[[ Supplied records, beginning ]]

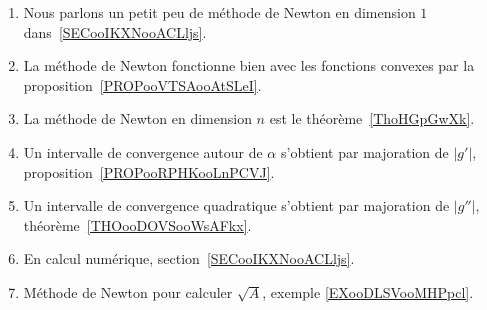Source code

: 
\begin{enumerate}
	\item
	      Nous parlons un petit peu de méthode de Newton en dimension \( 1\) dans~\ref{SECooIKXNooACLljs}.
	\item
	      La méthode de Newton fonctionne bien avec les fonctions convexes par la proposition~\ref{PROPooVTSAooAtSLeI}.
	\item
	      La méthode de Newton en dimension \( n\) est le théorème~\ref{ThoHGpGwXk}.
	\item
	      Un intervalle de convergence autour de \( \alpha\) s'obtient par majoration de \( | g' |\), proposition~\ref{PROPooRPHKooLnPCVJ}.
	\item
	      Un intervalle de convergence quadratique s'obtient par majoration de \( | g'' |\), théorème~\ref{THOooDOVSooWsAFkx}.
	\item
	      En calcul numérique, section~\ref{SECooIKXNooACLljs}.
	\item
	      Méthode de Newton pour calculer \( \sqrt{ A }\), exemple \ref{EXooDLSVooMHPpcl}.
\end{enumerate}

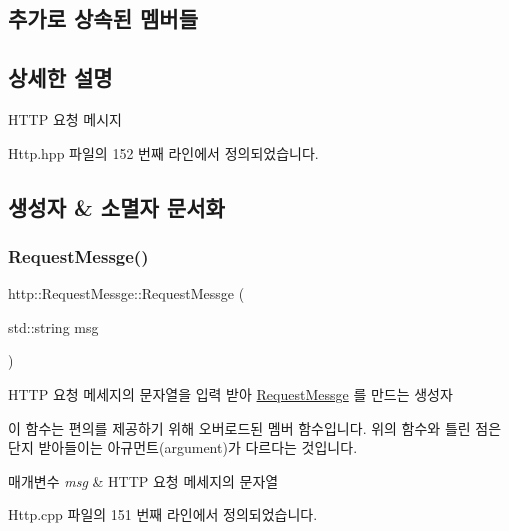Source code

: \subsection*{추가로 상속된 멤버들}


\subsection{상세한 설명}
H\+T\+TP 요청 메시지 

Http.\+hpp 파일의 152 번째 라인에서 정의되었습니다.



\subsection{생성자 \& 소멸자 문서화}
\mbox{\label{classhttp_1_1_request_messge_aa79dcaf03eb6c49010e5df0c75fb3740}} 
\subsubsection{\texorpdfstring{Request\+Messge()}{RequestMessge()}\hspace{0.1cm}{\footnotesize\ttfamily [1/2]}}
{\footnotesize\ttfamily http\+::\+Request\+Messge\+::\+Request\+Messge (\begin{DoxyParamCaption}\item[{std\+::string}]{msg }\end{DoxyParamCaption})}



H\+T\+TP 요청 메세지의 문자열을 입력 받아 \hyperlink{classhttp_1_1_request_messge}{Request\+Messge} 를 만드는 생성자 

이 함수는 편의를 제공하기 위해 오버로드된 멤버 함수입니다. 위의 함수와 틀린 점은 단지 받아들이는 아규먼트(argument)가 다르다는 것입니다. 
\begin{DoxyParams}{매개변수}
{\em msg} & H\+T\+TP 요청 메세지의 문자열 \\
\hline
\end{DoxyParams}


Http.\+cpp 파일의 151 번째 라인에서 정의되었습니다.

\mbox{\label{classhttp_1_1_request_messge_a8b9e3bc54bc34d1ec19cf4253057444b}} 
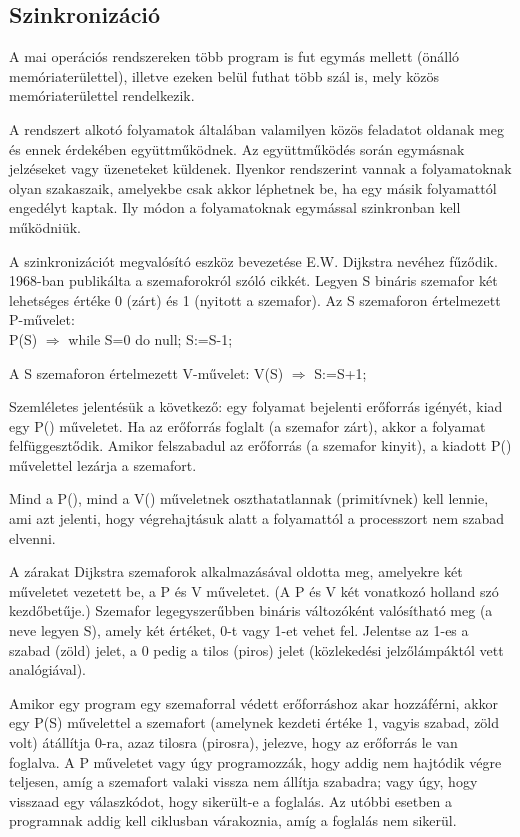 \documentclass[fleqn,10pt,a4paper]{article}
\newcommand{\nn}{\Rightarrow}
\theoremstyle{magyar}
\begin{document}
  \subsection{Szinkronizáció}

  A mai operációs rendszereken több program is fut egymás mellett (önálló memóriaterülettel),
  illetve ezeken belül futhat több szál is, mely közös memóriaterülettel rendelkezik.

  A rendszert alkotó folyamatok általában valamilyen közös feladatot oldanak meg és ennek érdekében együttműködnek. Az
  együttműködés során egymásnak jelzéseket vagy üzeneteket küldenek. Ilyenkor rendszerint vannak a folyamatoknak olyan
  szakaszaik, amelyekbe csak akkor léphetnek be, ha egy másik folyamattól engedélyt kaptak. Ily módon a folyamatoknak
  egymással szinkronban kell működniük.

  A szinkronizációt megvalósító eszköz bevezetése E.W. Dijkstra nevéhez fűződik. 1968-ban publikálta a szemaforokról szóló cikkét. 
  Legyen S bináris szemafor két lehetséges értéke 0 (zárt) és 1 (nyitott a szemafor). Az S szemaforon értelmezett P-művelet:\\
  P(S) $\nn$ while S=0 do null; S:=S-1; 

  A S szemaforon értelmezett V-művelet: V(S) $\nn$ S:=S+1; 

  Szemléletes jelentésük a következő: egy folyamat bejelenti erőforrás igényét, kiad egy P() műveletet. Ha az erőforrás
  foglalt (a szemafor zárt), akkor a folyamat felfüggesztődik. Amikor felszabadul az erőforrás (a szemafor kinyit), a
  kiadott P() művelettel lezárja a szemafort.

  Mind a P(), mind a V() műveletnek oszthatatlannak (primitívnek) kell lennie, ami azt jelenti, hogy végrehajtásuk alatt
  a folyamattól a processzort nem szabad elvenni.
  

  A zárakat Dijkstra szemaforok alkalmazásával oldotta meg, amelyekre két műveletet vezetett be, a P és V műveletet. (A
  P és V két vonatkozó holland szó kezdőbetűje.) Szemafor legegyszerűbben bináris változóként valósítható meg (a neve
  legyen S), amely két értéket, 0-t vagy 1-et vehet fel. Jelentse az 1-es a szabad (zöld) jelet, a 0 pedig a tilos
  (piros) jelet (közlekedési jelzőlámpáktól vett analógiával). 

  Amikor egy program egy szemaforral védett erőforráshoz akar hozzáférni, akkor egy P(S) művelettel a szemafort
  (amelynek kezdeti értéke 1, vagyis szabad, zöld volt) átállítja 0-ra, azaz tilosra (pirosra), jelezve, hogy az
  erőforrás le van foglalva. A P műveletet vagy úgy programozzák, hogy addig nem hajtódik végre teljesen, amíg a
  szemafort valaki vissza nem állítja szabadra; vagy úgy, hogy visszaad egy válaszkódot, hogy sikerült-e a foglalás. Az
  utóbbi esetben a programnak addig kell ciklusban várakoznia, amíg a foglalás nem sikerül. 
\end{document}
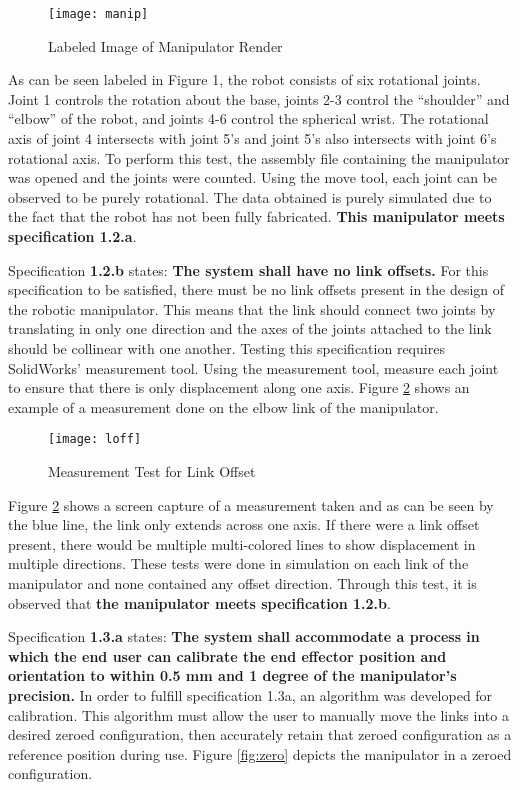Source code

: \begin{figure}[htp]
  \centering
  \texttt{[image: manip]}
  \caption{Labeled Image of Manipulator Render}
  \label{fig:manip}
\end{figure}

As can be seen labeled in Figure 1, the robot consists of six rotational joints. Joint 1 controls the rotation about the base,  joints 2-3 control the “shoulder” and “elbow” of the robot, and joints 4-6 control the  spherical wrist. The rotational axis of joint 4 intersects with joint 5’s and joint 5’s also intersects with joint 6’s rotational axis. To perform this test, the assembly file containing the manipulator was opened and the joints were counted. Using the move tool, each joint can be observed to be purely rotational. The data obtained is purely simulated due to the fact that the robot has not been fully fabricated. \textbf{This manipulator meets specification 1.2.a}.

Specification \textbf{1.2.b} states: \textbf{The system shall have no link offsets.} For this specification to be satisfied, there must be no link offsets present in the design of the robotic manipulator. This means that the link should connect two joints by translating in only one direction and the axes of the joints attached to the link should be collinear with one another. Testing this specification requires SolidWorks’ measurement tool. Using the measurement tool, measure each joint to ensure that there is only displacement along one axis. Figure \ref{fig:loff} shows an example of a measurement done on the elbow link of the manipulator.

\begin{figure}[htp]
  \centering
  \texttt{[image: loff]}
  \caption{Measurement Test for Link Offset}
  \label{fig:loff}
\end{figure}

Figure \ref{fig:loff} shows a screen capture of a measurement taken and as can be seen by the blue line, the link only extends across one axis. If there were a link offset present, there would be multiple multi-colored lines to show displacement in multiple directions. These tests were done in simulation on each link of the manipulator and none contained any offset direction. Through this test, it is observed that \textbf{the manipulator meets specification 1.2.b}.

Specification \textbf{1.3.a} states: \textbf{The system shall accommodate a process in which the end user can calibrate the end effector position and orientation to within 0.5 mm and 1 degree of the manipulator’s precision.} In order to fulfill specification 1.3a, an algorithm was developed for calibration. This algorithm must allow the user to manually move the links into a desired zeroed configuration, then accurately retain that zeroed configuration as a reference position during use. Figure \ref{fig:zero} depicts the manipulator in a zeroed configuration.

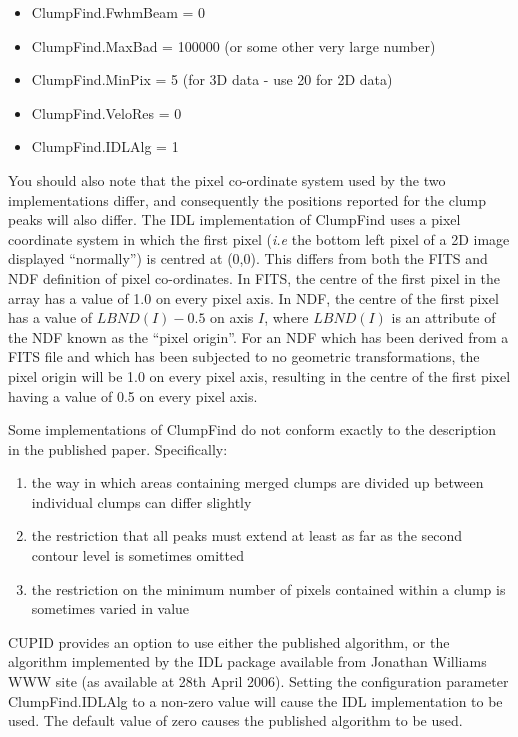 \documentclass[twoside,11pt]{article}
\renewcommand{\_}{\texttt{\symbol{95}}}
\begin{document}
\begin{itemize}
\item ClumpFind.FwhmBeam = 0
\item ClumpFind.MaxBad = 100000  (or some other very large number)
\item ClumpFind.MinPix = 5 (for 3D data - use 20 for 2D data)
\item ClumpFind.VeloRes = 0
\item ClumpFind.IDLAlg = 1
\end{itemize}

You should also note that the pixel co-ordinate system used by the two
implementations differ, and consequently the positions reported for the
clump peaks will also differ. The IDL implementation of ClumpFind uses a
pixel coordinate system in which the first pixel (\emph{i.e} the bottom
left pixel of a 2D image displayed ``normally'') is centred at (0,0).
This differs from both the FITS and NDF definition of pixel co-ordinates.
In FITS, the centre of the first pixel in the array has a value of 1.0 on
every pixel axis. In NDF, the centre of the first pixel has a value of
$LBND(I) - 0.5$ on axis $I$, where $LBND(I)$ is an attribute of the NDF
known as the ``pixel origin''. For an NDF which has been derived from a
FITS file and which has been subjected to no geometric transformations,
the pixel origin will be 1.0 on every pixel axis, resulting in the centre
of the first pixel having a value of 0.5 on every pixel axis.

Some implementations of ClumpFind do not conform exactly to the description 
in the published paper. Specifically:

\begin{enumerate}

\item the way in which areas containing merged clumps are divided up between
individual clumps can differ slightly

\item the restriction that all peaks must extend at least as far as the 
second contour level is sometimes omitted

\item the restriction on the minimum number of pixels contained within a 
clump is sometimes varied in value

\end{enumerate}

CUPID provides an option to use either the published algorithm, or the
algorithm implemented by the IDL package available from Jonathan Williams
WWW site (as available at 28th April 2006). Setting the configuration
parameter ClumpFind.IDLAlg to a non-zero value will cause the IDL
implementation to be used. The default value of zero causes the published
algorithm to be used.
\end{document}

[[ Supplied records, end ]]

**Task details**:
Going back over the entries above, copy word for word every line from the one that has "illetve ezeken belül" on through the one that has "P(S) $\nn$ while S=0 do null; S:=S-1;".

**Reply to the task**:
  illetve ezeken belül futhat több szál is, mely közös memóriaterülettel rendelkezik.

  A rendszert alkotó folyamatok általában valamilyen közös feladatot oldanak meg és ennek érdekében együttműködnek. Az
  együttműködés során egymásnak jelzéseket vagy üzeneteket küldenek. Ilyenkor rendszerint vannak a folyamatoknak olyan
  szakaszaik, amelyekbe csak akkor léphetnek be, ha egy másik folyamattól engedélyt kaptak. Ily módon a folyamatoknak
  egymással szinkronban kell működniük.

  A szinkronizációt megvalósító eszköz bevezetése E.W. Dijkstra nevéhez fűződik. 1968-ban publikálta a szemaforokról szóló cikkét. 
  Legyen S bináris szemafor két lehetséges értéke 0 (zárt) és 1 (nyitott a szemafor). Az S szemaforon értelmezett P-művelet:\\
  P(S) $\nn$ while S=0 do null; S:=S-1; 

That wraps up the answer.